PROMPT: Search the material below for the word "LangSmith". Copy every line that has it.

MATERIAL SUPPLIED:
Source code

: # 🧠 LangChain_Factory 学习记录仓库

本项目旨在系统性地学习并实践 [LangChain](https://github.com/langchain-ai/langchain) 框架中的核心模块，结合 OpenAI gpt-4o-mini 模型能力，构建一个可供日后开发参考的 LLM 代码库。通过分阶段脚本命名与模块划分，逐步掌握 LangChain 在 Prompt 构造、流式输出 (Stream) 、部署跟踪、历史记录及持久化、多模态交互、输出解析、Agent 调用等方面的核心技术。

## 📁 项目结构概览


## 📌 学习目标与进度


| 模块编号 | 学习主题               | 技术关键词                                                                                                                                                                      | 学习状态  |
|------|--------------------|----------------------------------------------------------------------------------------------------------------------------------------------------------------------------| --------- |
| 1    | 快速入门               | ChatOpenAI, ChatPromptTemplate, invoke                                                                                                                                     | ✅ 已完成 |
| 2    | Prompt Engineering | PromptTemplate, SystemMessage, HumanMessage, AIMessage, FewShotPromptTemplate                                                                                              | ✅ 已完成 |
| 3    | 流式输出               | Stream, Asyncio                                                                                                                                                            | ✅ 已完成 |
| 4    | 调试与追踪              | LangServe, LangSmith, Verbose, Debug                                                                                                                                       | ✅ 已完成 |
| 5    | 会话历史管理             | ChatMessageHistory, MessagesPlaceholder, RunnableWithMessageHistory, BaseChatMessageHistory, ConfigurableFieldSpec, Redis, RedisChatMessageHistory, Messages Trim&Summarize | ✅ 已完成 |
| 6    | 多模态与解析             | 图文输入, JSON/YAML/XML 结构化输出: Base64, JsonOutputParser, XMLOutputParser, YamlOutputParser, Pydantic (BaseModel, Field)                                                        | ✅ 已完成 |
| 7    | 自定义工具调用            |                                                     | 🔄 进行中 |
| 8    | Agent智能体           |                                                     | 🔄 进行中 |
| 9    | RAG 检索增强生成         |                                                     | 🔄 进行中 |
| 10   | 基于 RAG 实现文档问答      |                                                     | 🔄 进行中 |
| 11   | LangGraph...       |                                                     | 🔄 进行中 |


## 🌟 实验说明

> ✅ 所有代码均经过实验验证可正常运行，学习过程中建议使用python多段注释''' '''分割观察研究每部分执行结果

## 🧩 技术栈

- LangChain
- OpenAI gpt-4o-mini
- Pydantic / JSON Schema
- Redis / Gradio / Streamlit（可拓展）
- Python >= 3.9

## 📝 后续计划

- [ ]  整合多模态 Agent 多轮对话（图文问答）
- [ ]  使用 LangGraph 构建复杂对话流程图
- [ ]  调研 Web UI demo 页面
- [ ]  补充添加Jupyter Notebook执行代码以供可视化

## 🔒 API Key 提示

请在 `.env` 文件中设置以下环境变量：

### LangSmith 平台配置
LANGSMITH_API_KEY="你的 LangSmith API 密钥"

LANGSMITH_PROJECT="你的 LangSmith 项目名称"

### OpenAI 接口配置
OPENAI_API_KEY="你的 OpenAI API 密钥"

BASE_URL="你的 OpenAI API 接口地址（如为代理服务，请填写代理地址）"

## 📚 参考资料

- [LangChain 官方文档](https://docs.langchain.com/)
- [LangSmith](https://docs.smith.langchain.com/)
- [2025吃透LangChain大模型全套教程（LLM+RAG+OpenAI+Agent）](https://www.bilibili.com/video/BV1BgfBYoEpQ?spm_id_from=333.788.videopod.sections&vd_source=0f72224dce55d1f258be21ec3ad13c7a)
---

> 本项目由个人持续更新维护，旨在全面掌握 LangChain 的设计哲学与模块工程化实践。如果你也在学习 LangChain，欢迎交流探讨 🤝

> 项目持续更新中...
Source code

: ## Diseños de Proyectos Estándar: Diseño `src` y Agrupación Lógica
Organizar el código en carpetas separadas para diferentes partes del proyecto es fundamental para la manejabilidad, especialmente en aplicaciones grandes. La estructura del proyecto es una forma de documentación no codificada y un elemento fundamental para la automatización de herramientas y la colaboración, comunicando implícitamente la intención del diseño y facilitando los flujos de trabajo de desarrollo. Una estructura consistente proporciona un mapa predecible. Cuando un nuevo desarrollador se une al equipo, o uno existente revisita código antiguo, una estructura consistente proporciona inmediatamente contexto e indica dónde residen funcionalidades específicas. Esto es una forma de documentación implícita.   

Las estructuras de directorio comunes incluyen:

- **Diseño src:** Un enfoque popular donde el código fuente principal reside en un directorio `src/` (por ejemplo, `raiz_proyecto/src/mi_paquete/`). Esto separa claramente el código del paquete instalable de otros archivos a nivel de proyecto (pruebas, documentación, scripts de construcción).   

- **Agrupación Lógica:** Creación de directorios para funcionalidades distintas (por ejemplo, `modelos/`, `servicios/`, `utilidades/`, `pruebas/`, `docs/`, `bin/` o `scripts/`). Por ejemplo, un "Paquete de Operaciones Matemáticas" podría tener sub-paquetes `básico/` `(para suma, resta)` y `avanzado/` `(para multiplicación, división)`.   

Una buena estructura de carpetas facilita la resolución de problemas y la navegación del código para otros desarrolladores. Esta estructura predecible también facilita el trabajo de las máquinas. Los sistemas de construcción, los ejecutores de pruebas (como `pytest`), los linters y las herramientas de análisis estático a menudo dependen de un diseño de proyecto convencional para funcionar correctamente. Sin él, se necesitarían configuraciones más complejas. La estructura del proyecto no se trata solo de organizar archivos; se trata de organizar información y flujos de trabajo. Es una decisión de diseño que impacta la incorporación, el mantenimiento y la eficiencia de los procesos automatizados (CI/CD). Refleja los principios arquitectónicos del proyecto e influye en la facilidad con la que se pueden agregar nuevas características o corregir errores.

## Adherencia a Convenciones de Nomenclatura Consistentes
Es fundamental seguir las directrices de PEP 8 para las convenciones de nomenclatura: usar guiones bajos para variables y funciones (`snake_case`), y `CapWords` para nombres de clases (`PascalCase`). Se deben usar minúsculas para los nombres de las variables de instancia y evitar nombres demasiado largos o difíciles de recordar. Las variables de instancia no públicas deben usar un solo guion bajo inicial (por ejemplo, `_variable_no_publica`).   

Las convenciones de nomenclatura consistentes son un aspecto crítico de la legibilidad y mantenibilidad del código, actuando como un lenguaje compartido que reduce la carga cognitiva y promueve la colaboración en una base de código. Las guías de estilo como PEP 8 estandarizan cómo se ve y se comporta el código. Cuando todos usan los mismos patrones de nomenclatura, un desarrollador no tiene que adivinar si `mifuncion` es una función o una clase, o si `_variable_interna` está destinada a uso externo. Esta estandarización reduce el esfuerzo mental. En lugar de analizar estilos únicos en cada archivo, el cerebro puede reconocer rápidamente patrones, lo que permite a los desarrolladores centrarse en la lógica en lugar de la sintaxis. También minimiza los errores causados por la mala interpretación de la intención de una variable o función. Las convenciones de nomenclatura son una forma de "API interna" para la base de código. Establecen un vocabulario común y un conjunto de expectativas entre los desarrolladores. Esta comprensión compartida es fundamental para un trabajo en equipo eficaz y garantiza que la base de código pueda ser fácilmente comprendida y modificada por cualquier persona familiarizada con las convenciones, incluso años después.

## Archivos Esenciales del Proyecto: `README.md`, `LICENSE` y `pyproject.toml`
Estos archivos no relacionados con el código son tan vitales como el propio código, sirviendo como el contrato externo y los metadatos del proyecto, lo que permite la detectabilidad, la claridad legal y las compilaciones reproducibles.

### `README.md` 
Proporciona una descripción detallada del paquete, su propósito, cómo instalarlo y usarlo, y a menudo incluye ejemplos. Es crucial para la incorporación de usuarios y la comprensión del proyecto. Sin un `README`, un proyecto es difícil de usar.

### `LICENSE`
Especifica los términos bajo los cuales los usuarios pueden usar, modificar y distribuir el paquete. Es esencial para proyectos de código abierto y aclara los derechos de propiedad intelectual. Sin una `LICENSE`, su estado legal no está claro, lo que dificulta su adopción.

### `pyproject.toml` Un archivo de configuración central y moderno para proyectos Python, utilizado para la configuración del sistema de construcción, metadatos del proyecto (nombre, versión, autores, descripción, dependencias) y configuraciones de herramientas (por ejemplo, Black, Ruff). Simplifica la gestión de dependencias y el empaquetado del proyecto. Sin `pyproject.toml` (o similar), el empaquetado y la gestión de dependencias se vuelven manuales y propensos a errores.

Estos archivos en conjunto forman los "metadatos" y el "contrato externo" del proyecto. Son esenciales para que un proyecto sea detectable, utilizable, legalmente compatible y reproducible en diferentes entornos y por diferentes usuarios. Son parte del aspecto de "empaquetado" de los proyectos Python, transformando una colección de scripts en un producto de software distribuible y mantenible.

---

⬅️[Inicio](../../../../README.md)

REPLY TO THE EXERCISE:
| 4    | 调试与追踪              | LangServe, LangSmith, Verbose, Debug                                                                                                                                       | ✅ 已完成 |
### LangSmith 平台配置
LANGSMITH_API_KEY="你的 LangSmith API 密钥"
LANGSMITH_PROJECT="你的 LangSmith 项目名称"
- [LangSmith](https://docs.smith.langchain.com/)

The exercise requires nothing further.